Nos últimos tempos, têm-se multiplicado também as notícias que dão conta de casos trágicos de doentes que esperaram tempo demais por exames, como o da mulher que aguardou dois anos por uma colonoscopia para concluir que tinha um cancro já inoperável, e os relatos de vítimas de acidentes de viação que foram transportadas para os hospitais pelos bombeiros porque as viaturas médicas de emergência (VMER) estavam inoperacionais, por falta de médico. São “casos pontuais”, desdramatizaram os responsáveis do Ministério da Saúde que, ainda assim, trataram de mudar as regras de forma a aumentar o número de colonoscopias no SNS e conseguir que mais médicos estivessem disponíveis para integrar as tripulações das VMER. “Estas notícias fazem parte de uma campanha contra o ministério”, desvaloriza Sollari Allegro.
“Os primeiros afloramentos da asfixia financeira começam a aparecer”, sustenta Mário Jorge Neves, da Federação Nacional dos Médicos, para quem é inequívoco que hoje “o SNS está esvaziado em termos de resposta geral”. “Adiam-se cirurgias por falta de material, até de simples batas, não se fazem exames, faltam medicamentos para entregar a doentes crónicos”, enumera. “A insatisfação profissional é generalizada”, acrescenta, lembrando que foram muitos os médicos que optaram pela reforma antecipada.

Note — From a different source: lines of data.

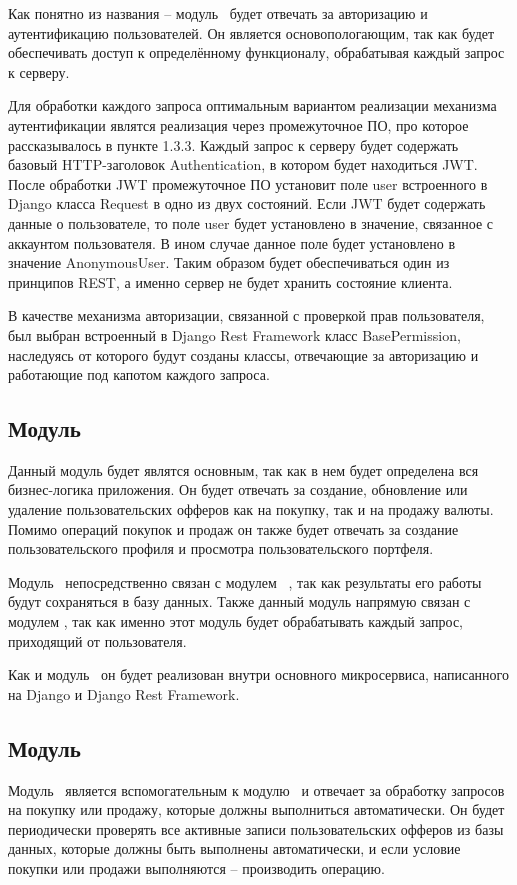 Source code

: Как понятно из названия -- модуль \moduleAuth ~будет отвечать за авторизацию и аутентификацию пользователей.
Он является основопологающим, так как будет обеспечивать доступ к определённому функционалу, обрабатывая каждый запрос к серверу.

Для обработки каждого запроса оптимальным вариантом реализации механизма аутентификации являтся реализация через промежуточное ПО,
про которое рассказывалось в пункте 1.3.3.
Каждый запрос к серверу будет содержать базовый HTTP-заголовок Authentication, в котором будет находиться JWT.
После обработки JWT промежуточное ПО установит поле user встроенного в Django класса Request в одно из двух состояний.
Если JWT будет содержать данные о пользователе, то поле user будет установлено в значение, связанное с аккаунтом пользователя.
В ином случае данное поле будет установлено в значение AnonymousUser.
Таким образом будет обеспечиваться один из принципов REST, а именно сервер не будет хранить состояние клиента.

В качестве механизма авторизации, связанной с проверкой прав пользователя, был выбран встроенный в Django Rest Framework класс BasePermission,
наследуясь от которого будут созданы классы, отвечающие за авторизацию и работающие под капотом каждого запроса.

\subsection{Модуль \moduleTrading}\label{subsec:sys:module-trading}
Данный модуль будет являтся основным, так как в нем будет определена вся бизнес-логика приложения.
Он будет отвечать за создание, обновление или удаление пользовательских офферов как на покупку, так и на продажу валюты.
Помимо операций покупок и продаж он также будет отвечать за создание пользовательского профиля и просмотра пользовательского портфеля.

Модуль \moduleTrading ~непосредственно связан с модулем ~\moduleCommunicationPostgres, так как результаты его работы будут сохраняться в базу данных.
Также данный модуль напрямую связан с модулем \moduleAuth, так как именно этот модуль будет обрабатывать каждый запрос, приходящий от пользователя.

Как и модуль \moduleAuth ~он будет реализован внутри основного микросервиса, написанного на Django и Django Rest Framework.

\subsection{Модуль \moduleAutoTrading}\label{subsec:sys:module-auto-trading}
Модуль \moduleAutoTrading ~является вспомогательным к модулю \moduleTrading ~и отвечает за обработку запросов на покупку или продажу, которые должны выполниться автоматически.
Он будет периодически проверять все активные записи пользовательских офферов из базы данных, которые должны быть выполнены автоматически, и если условие покупки или продажи выполняются -- производить операцию.


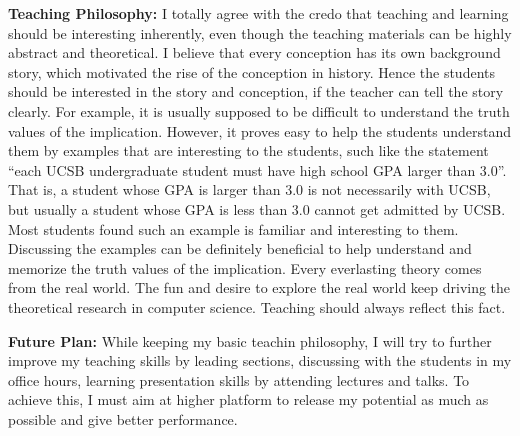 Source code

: \documentclass[12pt]{article}
\begin{document}
{\bf Teaching Philosophy:} I totally agree with the credo that teaching and learning should be interesting inherently, even though the teaching materials can be highly abstract and theoretical. I believe that every conception has its own background story, which motivated the rise of the conception in history. Hence the students should be interested in the story and conception, if the teacher can tell the story clearly. For example, it is usually supposed to be difficult to understand the truth values of the implication. However, it proves easy to help the students understand them by examples that are interesting to the students, such like the statement ``each UCSB undergraduate student must have high school GPA larger than 3.0''. That is, a student whose GPA is larger than 3.0 is not necessarily with UCSB, but usually a student whose GPA is less than 3.0 cannot get admitted by UCSB. Most students found such an example is familiar and interesting to them. Discussing the examples can be definitely beneficial to help understand and memorize the truth values of the implication. Every everlasting theory comes from the real world. The fun and desire to explore the real world keep driving the theoretical research in computer science. Teaching should always reflect this fact.

{\bf Future Plan:} While keeping my basic teachin philosophy, I will try to further improve my teaching skills by leading sections, discussing with the students in my office hours, learning presentation skills by attending lectures and talks. To achieve this, I must aim at higher platform to release my potential as much as possible and give better performance.
\end{document}
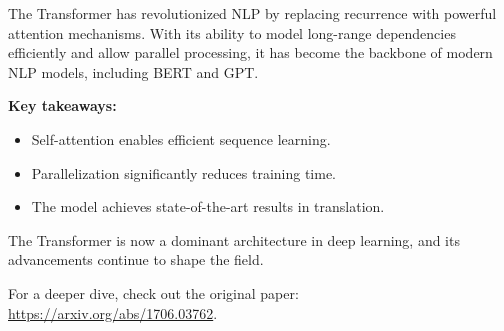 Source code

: \documentclass{article}
\begin{document}
The Transformer has revolutionized NLP by replacing recurrence with powerful attention mechanisms. With its ability to model long-range dependencies efficiently and allow parallel processing, it has become the backbone of modern NLP models, including BERT and GPT.

\textbf{Key takeaways:}
\begin{itemize}
    \item Self-attention enables efficient sequence learning.
    \item Parallelization significantly reduces training time.
    \item The model achieves state-of-the-art results in translation.
\end{itemize}

The Transformer is now a dominant architecture in deep learning, and its advancements continue to shape the field.

\vspace{10pt}
For a deeper dive, check out the original paper: \url{https://arxiv.org/abs/1706.03762}.
\end{document}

Os dados oficiais de monitorização da actividade do SNS desmentem esta interpretação. Provam mesmo que, nestes três complicados anos, até se fizeram mais cirurgias, mais consultas nos hospitais e mesmo mais urgências (estas diminuíram em 2012, mas voltaram a aumentar no ano passado). As taxas moderadoras duplicaram sim, mas “mais 1,4 milhões de pessoas ficaram isentas”, lembra o ministério, que nota que apenas 20% dos cidadãos que recorrem ao SNS têm de as pagar e que o acréscimo de custos (100 milhões de euros) foi compensado pelas poupanças com medicamentos. Neste ponto, o ministério sublinha que, de forma deliberada, quis ficar aquém do que pedia atroika (receitas adicionais da ordem dos 200 milhões de euros).